What’s On Our Minds:

The Economics Team at Tufton Capital normally takes the helm of the blog only every fourth week. It is filling in this week for its vacationing colleagues, and would like to take the opportunity to talk about the fabled “economic equilibrium” that is used as a guiding star- but somehow never reached.

We begin with Kenneth Arrow, a Nobel Prize-winning economist who passed away last month. Arrow mathematically showed many economic ideas to be true, and in fact has a mathematical theorem named after him, but of interest to us now is his work on market equilibriums. Arrow showed in his Nobel-winning work that a market exists where an equilibrium price can be reached for all goods. This intersection of Supply and Demand is an extension of Adam Smith and Economics 101. However, Arrow’s theorem requires, among other things, that a futures market exists for all goods. And of course, we do not trade our babysitter’s labor costs two years from now on the NYSE (that said, could babysitter futures be a good product for an enterprising salesman on Wall Street?).

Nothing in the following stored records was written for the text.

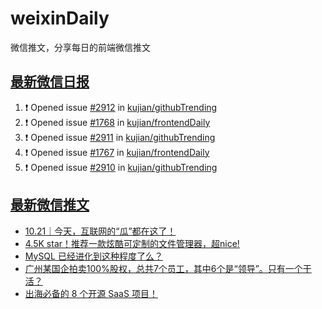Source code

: # weixinDaily
微信推文，分享每日的前端微信推文

## [最新微信日报](https://github.com/kujian/weixinDaily/issues)

<!--START_SECTION:activity-->
1. ❗ Opened issue [#2912](https://github.com/kujian/githubTrending/issues/2912) in [kujian/githubTrending](https://github.com/kujian/githubTrending)
2. ❗ Opened issue [#1768](https://github.com/kujian/frontendDaily/issues/1768) in [kujian/frontendDaily](https://github.com/kujian/frontendDaily)
3. ❗ Opened issue [#2911](https://github.com/kujian/githubTrending/issues/2911) in [kujian/githubTrending](https://github.com/kujian/githubTrending)
4. ❗ Opened issue [#1767](https://github.com/kujian/frontendDaily/issues/1767) in [kujian/frontendDaily](https://github.com/kujian/frontendDaily)
5. ❗ Opened issue [#2910](https://github.com/kujian/githubTrending/issues/2910) in [kujian/githubTrending](https://github.com/kujian/githubTrending)
<!--END_SECTION:activity-->


## [最新微信推文](https://weixin.qdkfweb.cn/)

<!-- BLOG-POST-LIST:START -->
- [10.21｜今天，互联网的“瓜”都在这了！](https://weixin.qdkfweb.cn/57341.html)
- [4.5K star！推荐一款炫酷可定制的文件管理器，超nice!](https://weixin.qdkfweb.cn/57354.html)
- [MySQL 已经进化到这种程度了么？](https://weixin.qdkfweb.cn/57329.html)
- [广州某国企拍卖100%股权，总共7个员工，其中6个是“领导”。只有一个干活？](https://weixin.qdkfweb.cn/57339.html)
- [出海必备的 8 个开源 SaaS 项目！](https://weixin.qdkfweb.cn/57323.html)
<!-- BLOG-POST-LIST:END -->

Despite this and other discrepancies, the idea that there is a perfect equilibrium price that will be reached and will balance all costs- human, economic, and otherwise- prevails in many discussions of the markets and politics today. The Tufton Economics team is quick to caution (as it always does) that real life is rarely so orderly as the simple graphs of 18th century economics. While they certainly illustrate some basic ideas about markets, applying them to a society at large can be overly simplistic.

 

Last Week’s Highlights:

Stocks managed to eke out some gains last week, returning  tentatively to what has been the bull market of early ’17. The S&P 500 and Dow Jones both gained under a quarter percent. Both remain up roughly 6% year to date.  Interest rates, while still very low by historical (or any) standards, seem like they might be rending up, with the Fed indicating more rate hikes are on the way, despite the tick down this week.

 

Looking Ahead:

A pretty quiet week ahead. We’ll be interested to see home sales numbers, as they could be confirmation- or a warning flag- of the general belief that the US economy is still chugging healthily along.